In the early 1990s, for example, mauling the Mandal Commission's report for its weak database and questionable methodology had become something of a professional pastime for sociologists. But rarely were critics willing to specify what available datasets the Commission had failed to utilize, precisely how it could have improved upon its methodology, and, more generally, how it could have done a better job within the given constraints. And yet, a few years later, when the collection of caste data in the 2001 census was being mooted, the same voices were heard denouncing this proposal as not just impractical but pernicious. Once again there was little concern for suggesting alternatives. [Page 104]

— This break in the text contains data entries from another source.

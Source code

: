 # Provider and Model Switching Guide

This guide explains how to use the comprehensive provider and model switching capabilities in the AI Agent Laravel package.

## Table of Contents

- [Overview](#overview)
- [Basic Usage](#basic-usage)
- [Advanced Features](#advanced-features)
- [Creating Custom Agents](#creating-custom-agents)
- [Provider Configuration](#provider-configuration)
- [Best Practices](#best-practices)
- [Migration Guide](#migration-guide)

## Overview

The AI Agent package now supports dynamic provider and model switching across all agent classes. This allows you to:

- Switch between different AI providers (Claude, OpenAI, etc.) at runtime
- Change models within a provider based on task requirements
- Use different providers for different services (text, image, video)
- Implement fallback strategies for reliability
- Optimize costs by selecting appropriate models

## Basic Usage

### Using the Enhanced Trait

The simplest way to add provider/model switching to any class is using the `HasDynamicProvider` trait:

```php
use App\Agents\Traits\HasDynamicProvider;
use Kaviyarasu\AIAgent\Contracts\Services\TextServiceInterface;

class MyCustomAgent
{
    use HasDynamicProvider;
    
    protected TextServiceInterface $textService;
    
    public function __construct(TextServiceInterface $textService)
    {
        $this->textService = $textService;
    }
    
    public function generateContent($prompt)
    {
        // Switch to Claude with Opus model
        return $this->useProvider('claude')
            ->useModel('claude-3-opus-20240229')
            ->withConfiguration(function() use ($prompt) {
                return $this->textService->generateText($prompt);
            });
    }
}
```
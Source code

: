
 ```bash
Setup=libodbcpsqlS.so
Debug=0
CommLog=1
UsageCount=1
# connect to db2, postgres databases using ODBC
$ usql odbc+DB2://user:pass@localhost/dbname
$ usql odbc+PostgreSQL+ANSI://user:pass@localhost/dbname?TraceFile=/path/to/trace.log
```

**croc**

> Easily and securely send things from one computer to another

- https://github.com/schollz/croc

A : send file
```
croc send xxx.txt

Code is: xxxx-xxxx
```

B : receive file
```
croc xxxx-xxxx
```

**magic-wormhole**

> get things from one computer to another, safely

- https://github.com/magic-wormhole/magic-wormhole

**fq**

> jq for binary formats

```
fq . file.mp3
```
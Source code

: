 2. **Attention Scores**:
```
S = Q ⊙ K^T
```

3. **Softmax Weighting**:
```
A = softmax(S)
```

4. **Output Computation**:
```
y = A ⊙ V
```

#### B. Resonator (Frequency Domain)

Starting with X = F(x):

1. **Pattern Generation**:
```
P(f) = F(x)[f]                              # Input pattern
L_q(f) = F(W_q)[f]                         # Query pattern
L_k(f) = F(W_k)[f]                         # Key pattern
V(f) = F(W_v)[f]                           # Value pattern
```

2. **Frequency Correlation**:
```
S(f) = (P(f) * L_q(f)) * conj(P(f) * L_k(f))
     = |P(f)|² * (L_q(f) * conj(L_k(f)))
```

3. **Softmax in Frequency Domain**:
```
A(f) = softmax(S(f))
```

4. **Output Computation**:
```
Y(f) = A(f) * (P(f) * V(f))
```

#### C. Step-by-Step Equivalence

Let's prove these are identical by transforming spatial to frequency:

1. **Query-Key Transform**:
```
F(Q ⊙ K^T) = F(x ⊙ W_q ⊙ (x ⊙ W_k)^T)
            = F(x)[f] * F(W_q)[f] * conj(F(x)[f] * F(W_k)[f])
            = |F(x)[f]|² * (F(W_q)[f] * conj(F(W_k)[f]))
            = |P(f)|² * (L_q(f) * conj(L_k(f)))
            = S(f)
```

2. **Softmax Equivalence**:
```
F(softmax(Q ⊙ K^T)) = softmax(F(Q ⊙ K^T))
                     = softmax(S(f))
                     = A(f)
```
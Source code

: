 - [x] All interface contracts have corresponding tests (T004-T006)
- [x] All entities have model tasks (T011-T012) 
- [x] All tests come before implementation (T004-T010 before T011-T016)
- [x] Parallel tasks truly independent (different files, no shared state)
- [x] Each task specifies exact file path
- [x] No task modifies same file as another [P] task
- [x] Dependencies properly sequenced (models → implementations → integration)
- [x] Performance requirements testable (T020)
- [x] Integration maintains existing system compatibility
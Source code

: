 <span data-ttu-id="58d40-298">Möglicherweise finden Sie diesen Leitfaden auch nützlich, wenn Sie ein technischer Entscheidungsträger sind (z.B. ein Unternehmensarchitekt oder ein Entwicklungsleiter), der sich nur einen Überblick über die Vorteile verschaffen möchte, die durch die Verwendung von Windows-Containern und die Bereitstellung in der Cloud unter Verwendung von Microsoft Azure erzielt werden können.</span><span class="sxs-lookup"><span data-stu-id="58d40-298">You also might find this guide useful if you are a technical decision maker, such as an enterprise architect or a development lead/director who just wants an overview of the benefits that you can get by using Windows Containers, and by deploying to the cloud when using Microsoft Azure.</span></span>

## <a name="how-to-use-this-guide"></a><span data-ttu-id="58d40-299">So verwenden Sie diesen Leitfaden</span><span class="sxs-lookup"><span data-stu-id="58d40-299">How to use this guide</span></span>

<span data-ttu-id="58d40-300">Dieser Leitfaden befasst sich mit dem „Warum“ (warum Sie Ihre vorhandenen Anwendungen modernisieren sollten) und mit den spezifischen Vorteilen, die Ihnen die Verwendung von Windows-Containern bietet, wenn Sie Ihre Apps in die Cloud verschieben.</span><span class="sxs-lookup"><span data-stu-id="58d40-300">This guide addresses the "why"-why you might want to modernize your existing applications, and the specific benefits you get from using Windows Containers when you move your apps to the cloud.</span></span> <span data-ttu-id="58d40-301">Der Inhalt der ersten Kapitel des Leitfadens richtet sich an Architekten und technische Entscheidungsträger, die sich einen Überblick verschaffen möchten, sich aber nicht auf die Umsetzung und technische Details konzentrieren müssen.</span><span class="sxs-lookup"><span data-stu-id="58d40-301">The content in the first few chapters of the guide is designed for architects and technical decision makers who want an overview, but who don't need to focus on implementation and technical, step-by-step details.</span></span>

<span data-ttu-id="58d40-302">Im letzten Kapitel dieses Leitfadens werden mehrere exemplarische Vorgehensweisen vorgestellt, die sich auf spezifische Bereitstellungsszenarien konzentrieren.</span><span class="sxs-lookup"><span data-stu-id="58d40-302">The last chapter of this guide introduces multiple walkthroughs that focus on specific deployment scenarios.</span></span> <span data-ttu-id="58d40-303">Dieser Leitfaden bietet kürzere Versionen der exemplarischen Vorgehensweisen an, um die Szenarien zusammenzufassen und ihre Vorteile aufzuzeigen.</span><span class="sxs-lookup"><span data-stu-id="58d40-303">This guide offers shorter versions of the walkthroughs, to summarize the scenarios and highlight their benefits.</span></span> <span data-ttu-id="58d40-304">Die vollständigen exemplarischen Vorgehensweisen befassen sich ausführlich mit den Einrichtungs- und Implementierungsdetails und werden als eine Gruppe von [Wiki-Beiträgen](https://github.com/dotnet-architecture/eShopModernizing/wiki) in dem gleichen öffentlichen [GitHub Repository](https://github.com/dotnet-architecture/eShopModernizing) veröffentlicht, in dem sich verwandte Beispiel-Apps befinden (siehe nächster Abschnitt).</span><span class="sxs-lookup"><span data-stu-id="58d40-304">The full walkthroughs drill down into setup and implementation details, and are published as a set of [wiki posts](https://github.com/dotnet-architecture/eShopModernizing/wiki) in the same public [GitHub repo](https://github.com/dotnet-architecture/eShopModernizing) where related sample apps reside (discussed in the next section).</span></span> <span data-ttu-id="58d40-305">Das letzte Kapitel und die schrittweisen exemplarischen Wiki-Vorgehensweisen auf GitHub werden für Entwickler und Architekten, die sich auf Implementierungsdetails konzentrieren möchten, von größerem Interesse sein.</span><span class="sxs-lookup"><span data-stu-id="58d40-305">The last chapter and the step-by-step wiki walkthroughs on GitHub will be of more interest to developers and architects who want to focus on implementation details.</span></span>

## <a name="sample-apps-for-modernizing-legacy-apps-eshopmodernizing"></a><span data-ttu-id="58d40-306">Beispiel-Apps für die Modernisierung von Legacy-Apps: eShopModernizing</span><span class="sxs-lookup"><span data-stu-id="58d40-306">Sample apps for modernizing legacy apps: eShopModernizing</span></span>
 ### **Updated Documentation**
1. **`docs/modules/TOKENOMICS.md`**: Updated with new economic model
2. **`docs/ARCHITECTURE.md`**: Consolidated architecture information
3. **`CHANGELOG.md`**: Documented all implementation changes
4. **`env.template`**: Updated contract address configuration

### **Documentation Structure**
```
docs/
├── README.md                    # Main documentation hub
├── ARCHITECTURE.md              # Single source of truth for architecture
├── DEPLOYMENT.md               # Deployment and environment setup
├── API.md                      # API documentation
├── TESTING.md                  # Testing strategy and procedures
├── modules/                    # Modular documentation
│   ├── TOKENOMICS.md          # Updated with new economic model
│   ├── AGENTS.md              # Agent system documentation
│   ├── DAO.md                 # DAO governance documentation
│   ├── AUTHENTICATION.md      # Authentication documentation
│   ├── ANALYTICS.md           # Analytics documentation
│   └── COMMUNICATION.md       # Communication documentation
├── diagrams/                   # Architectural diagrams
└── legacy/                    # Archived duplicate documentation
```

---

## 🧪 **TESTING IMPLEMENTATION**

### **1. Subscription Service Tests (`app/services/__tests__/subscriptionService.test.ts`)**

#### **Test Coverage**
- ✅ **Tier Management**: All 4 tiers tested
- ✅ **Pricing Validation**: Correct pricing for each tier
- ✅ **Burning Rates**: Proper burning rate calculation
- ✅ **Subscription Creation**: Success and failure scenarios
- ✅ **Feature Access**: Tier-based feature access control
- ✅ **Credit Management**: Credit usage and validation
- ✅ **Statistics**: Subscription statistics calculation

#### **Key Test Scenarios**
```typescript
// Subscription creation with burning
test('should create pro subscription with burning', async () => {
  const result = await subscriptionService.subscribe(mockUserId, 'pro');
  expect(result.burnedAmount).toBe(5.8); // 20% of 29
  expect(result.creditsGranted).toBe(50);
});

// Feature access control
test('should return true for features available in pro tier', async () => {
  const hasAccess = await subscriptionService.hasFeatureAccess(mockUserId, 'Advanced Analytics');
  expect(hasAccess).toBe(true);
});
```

One final extract about the sociological significance of macro-perspective:
... Drastic and sustained differences in shares and proportions averaged across very large numbers of individuals from different social groups cannot be explained in terms of differences in individual abilities and circumstances. As Emile Durkheim demonstrated long ago, although every individual suicide is undoubtedly an intensely personal event, the average rate of suicide in a society is a social fact. Explanations for differneces in rates of suicide in two different societies or social groups (numbering in millions) cannot be sought at the individual level -- we must look to social factors that affect the group as a whole. This is why the commonsense approach that seeks to turn data on the under-representation of the lowest castes in the privileged sections of society into evidence of the 'lack of merit' of these castes is sociological nonsense. Any individual member of any caste may do well or not depending on his or her abilities and resources, but when we speak of rates of representation for whole communities with millions of members, all such inter-individual differences are averaged out. If genetic explanations are ruled out -- as they have been for a long time -- the only reasonable explanation is in terms of the social mechanisms (whether intentionally or accidentally created) of systematic discrimination. [Page 121]
3 Comments:
Perhaps not a civic response, but I must say, old cow dung served on new banana leaf, only this time the banana represents the state of republic in the days to come.
Barbarindian, when were you known for civic responses anyway?
hadn't noticed this review earlier.. may i suggest you read this review too - http://www.tribuneindia.com/2003/20030629/spectrum/book7.htm ?
look at how different the conclusions are.